When these known astronomical parameters are fed into a computer it is relatively easy to calculate what is known as the Equilibrium Tide, a theoretical model of the tides appropriate to a landless world, uniformly covered in deep water.
But the observed tides differ greatly from this Equilibrium Tide. Each ocean is, in a sense, an isolated bowl of water; and because of its dimensions, depth, and general shape, and the interfering walls of land around its edges, responds more readily to certain constituents of the tide-generating forces than it does to others. And in a similar way, every inlet of the sea has its individual character, depending on its shape.
The local pattern can be shown by what is called the "tidal curve", a graph on which the height of the water, ignoring waves, is plotted over a period of time.

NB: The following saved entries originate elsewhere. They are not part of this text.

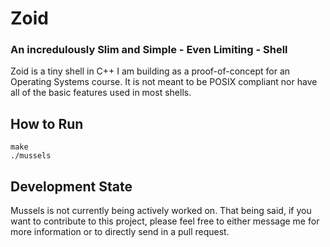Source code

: # Zoid
### An incredulously Slim and Simple - Even Limiting - Shell

Zoid is a tiny shell in C++ I am building as a proof-of-concept for an Operating Systems course.
It is not meant to be POSIX compliant nor have all of the basic features used in most shells.

## How to Run

    make
    ./mussels

## Development State

Mussels is not currently being actively worked on. That being said, if you want to contribute to this project, please feel free to either message me for more information or to directly send in a pull request.
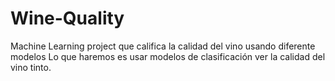 # Wine-Quality
Machine Learning project que califica la calidad del vino usando diferente modelos
Lo que haremos es usar modelos de clasificación ver la calidad del vino tinto.

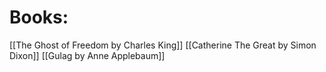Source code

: # Books:
[[The Ghost of Freedom by Charles King]]
[[Catherine The Great by Simon Dixon]]
[[Gulag by Anne Applebaum]]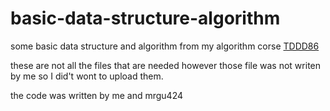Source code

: # basic-data-structure-algorithm
some basic data structure and algorithm from my algorithm corse [TDDD86](https://www.ida.liu.se/~TDDD86/index.sv.shtml)

these are not all the files that are needed however those file was not writen by me so I did't wont to upload them. 

the code was written by me and mrgu424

There are three main types: most tidal curves, including those for Irish coasts, show two equal high tides and two equal low tides per tidal day, semi-diurnal tides; a few ocean areas, such as parts of the Gulf of Mexico, have diurnal tides, with only one high tide and one low tide each day; and some parts of the world have two high tides and two low tides each day, but they are of quite different heights. These last are known as mixed tides.
In practice, to prepare predictive tide tables for a particular port, it is necessary first to install a tide gauge there, and to record the observed pattern of the rise and fall of water over an extended period. Careful examination of such a record allows it to be recognised as the rather complex combination of a large number of independent simple rhythmic undulations, each one corresponding to the known characteristics of one of the individual astronomical components.
When the relative strength of each astronomical component at a particular spot is empirically identified in this way, it can then be given the correct emphasis when constructing the mathematical equation from which a computer can calculate the tide at that place for any future time.